Monday, January 7, 2019

Pope Francis Owns a Copy of Kelegeen!







There are unexpected benefits to working for the Church.  One is that the office I work in, the Diocesan Tribunal, is across the hall from the Office of the Bishop.  Our offices interact frequently and I see the bishop on a fairly regular basis.  After my debut novel,
Kelegeen, was released in March of 2018, I presented a signed copy to Bishop McManus.  Since one of the main characters is a priest, I thought he might enjoy it.


Apparently, I was correct.  For the next week every time I saw him he gave me an update on what was happening in the story.  One day he even complained that he hoped he would finish it soon because it was keeping him up at night.  “I was reading your book and I looked at the clock and was stunned to see it was four o’clock in the morning but I just couldn’t put it down!” he told me.

So when I heard that he would be traveling to Rome in October for a meeting with a group of cardinals at the Vatican, I asked if he would mind bringing a signed copy of Kelegeen with him to give to the pope and he readily agreed.  I packaged it up nicely in a gift bag, included a short, personal letter to His Holiness and gave it to Bishop McManus to take with him.
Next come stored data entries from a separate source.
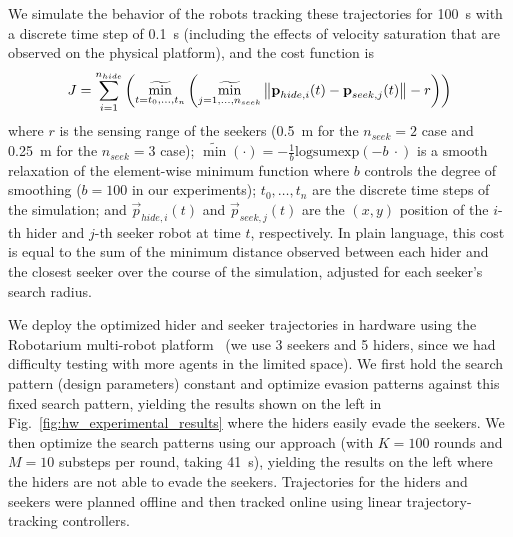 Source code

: We simulate the behavior of the robots tracking these trajectories for \SI{100}{s} with a discrete time step of \SI{0.1}{s} (including the effects of velocity saturation that are observed on the physical platform), and the cost function is
\begin{align*}
    J = \sum_{i=1}^{n_{hide}}\left( \mathop{\widetilde{\min}}_{t = t_0, \ldots, t_{n}} \left( \mathop{\widetilde{\min}}_{j=1, \ldots, n_{seek}}\left\lVert\boldsymbol{\mathbf{p}}_{hide, i}(t) - \boldsymbol{\mathbf{p}}_{seek, j}(t)\right\rVert - r \right) \right)
\end{align*}
%
where $r$ is the sensing range of the seekers (\SI{0.5}{m} for the $n_{seek} = 2$ case and \SI{0.25}{m} for the $n_{seek}=3$ case); $\widetilde{\min}(\cdot) = -\frac{1}{b}\text{logsumexp}(-b\ \cdot)$ is a smooth relaxation of the element-wise minimum function where $b$ controls the degree of smoothing ($b=100$ in our experiments); $t_0, \ldots, t_{n}$ are the discrete time steps of the simulation; and $\vec{p}_{hide, i}(t)$ and $\vec{p}_{seek, j}(t)$ are the $(x, y)$ position of the $i$-th hider and $j$-th seeker robot at time $t$, respectively. In plain language, this cost is equal to the sum of the minimum distance observed between each hider and the closest seeker over the course of the simulation, adjusted for each seeker's search radius.

We deploy the optimized hider and seeker trajectories in hardware using the Robotarium multi-robot platform~\cite{wilsonRobotariumGloballyImpactful2020} (we use 3 seekers and 5 hiders, since we had difficulty testing with more agents in the limited space). We first hold the search pattern (design parameters) constant and optimize evasion patterns against this fixed search pattern, yielding the results shown on the left in Fig.~\ref{fig:hw_experimental_results} where the hiders easily evade the seekers. We then optimize the search patterns using our approach (with $K=100$ rounds and $M=10$ substeps per round, taking \SI{41}{s}), yielding the results on the left where the hiders are not able to evade the seekers. Trajectories for the hiders and seekers were planned offline and then tracked online using linear trajectory-tracking controllers.

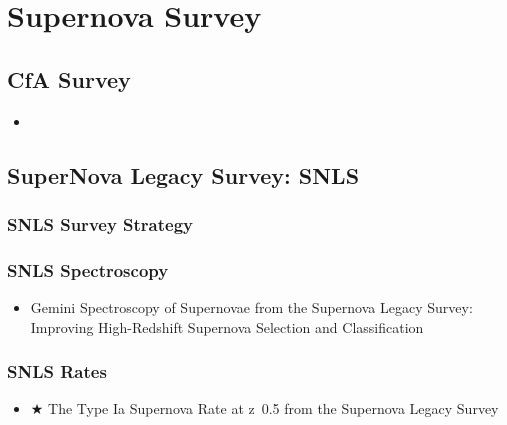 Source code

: \section{Supernova Survey}
\subsection{CfA Survey}
\begin{itemize}
\item 
\end{itemize}

\subsection{SuperNova Legacy Survey: SNLS}
\subsubsection{SNLS Survey Strategy}
\subsubsection{SNLS Spectroscopy}
\begin{itemize}
\item Gemini Spectroscopy of Supernovae from the Supernova Legacy Survey: Improving
 High-Redshift Supernova Selection and Classification 
\citep[][]{howell05a} \\
\end{itemize}

\subsubsection{SNLS Rates}
\begin{itemize}
\item $\bigstar$ The Type Ia Supernova Rate at z~0.5 from the Supernova Legacy Survey 
\citep[][\#76:4/30/10,neill06a]{neill06a}\\
\end{itemize}
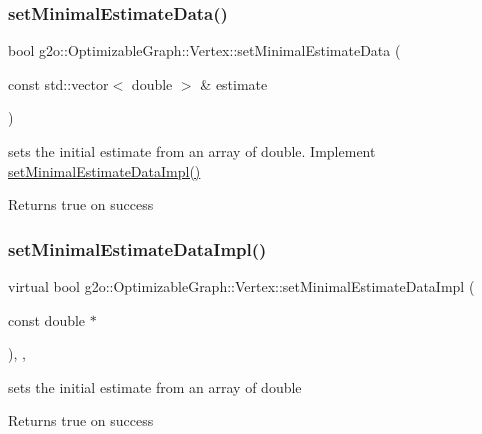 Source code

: \subsubsection{\texorpdfstring{set\+Minimal\+Estimate\+Data()}{setMinimalEstimateData()}\hspace{0.1cm}{\footnotesize\ttfamily [2/2]}}
{\footnotesize\ttfamily bool g2o\+::\+Optimizable\+Graph\+::\+Vertex\+::set\+Minimal\+Estimate\+Data (\begin{DoxyParamCaption}\item[{const std\+::vector$<$ double $>$ \&}]{estimate }\end{DoxyParamCaption})\hspace{0.3cm}{\ttfamily [inline]}}

sets the initial estimate from an array of double. Implement \mbox{\hyperlink{classg2o_1_1_optimizable_graph_1_1_vertex_a088ecbdde86968f3896b2320f80ee396}{set\+Minimal\+Estimate\+Data\+Impl()}} \begin{DoxyReturn}{Returns}
true on success 
\end{DoxyReturn}
\mbox{\label{classg2o_1_1_optimizable_graph_1_1_vertex_a088ecbdde86968f3896b2320f80ee396}} 
\subsubsection{\texorpdfstring{set\+Minimal\+Estimate\+Data\+Impl()}{setMinimalEstimateDataImpl()}}
{\footnotesize\ttfamily virtual bool g2o\+::\+Optimizable\+Graph\+::\+Vertex\+::set\+Minimal\+Estimate\+Data\+Impl (\begin{DoxyParamCaption}\item[{const double $\ast$}]{ }\end{DoxyParamCaption})\hspace{0.3cm}{\ttfamily [inline]}, {\ttfamily [protected]}, {\ttfamily [virtual]}}

sets the initial estimate from an array of double \begin{DoxyReturn}{Returns}
true on success 
\end{DoxyReturn}
\mbox{\label{classg2o_1_1_optimizable_graph_1_1_vertex_ab10678592b5e707bf4abdc0ff6b8e4bf}} 
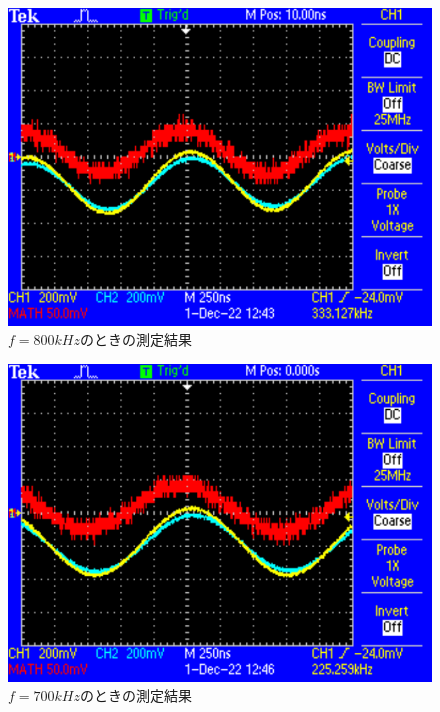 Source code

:\begin{figure}[H]
    \centering
    \includegraphics[scale=0.5]{F0003.pdf}
    \caption{$f=800\si{kHz}$のときの測定結果}
\end{figure}

\begin{figure}[H]
    \centering
    \includegraphics[scale=0.5]{F0004.pdf}
    \caption{$f=700\si{kHz}$のときの測定結果}
\end{figure}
Bishops tend to have extremely full schedules.  Hardly a day goes by when he does not have to be at some event, celebrating a special Mass, attending a conference, or chairing one of many committee meetings.  Immediately before his trip to Rome, he had a conference to attend in Texas.  Everything was being done in the usual rush and flurry of getting from one place to the next to the next.  Finally, the date I knew he was taking off for Rome arrived and I imagined my novel on its way to the Holy Father.

Shortly after his return, Bishop McManus appeared at my desk looking a bit sheepish.  “I have a confession to make,” he said.  

I resisted the temptation to voice any of the multitude of jokes that statement brought to mind.  

“I was so busy with all the things I had to do before leaving for Rome,” he continued, “that I completely forgot to pack your book.”  I tried not to appear as crestfallen as I felt, though I’m not sure I succeeded.  

“However,” he continued, “Monsignor Kelly will be visiting from Rome in November.  I will ask him to take it with him when he returns.”  

ll, I thought, patience is a virtue.  I’ll just have to wait a bit longer.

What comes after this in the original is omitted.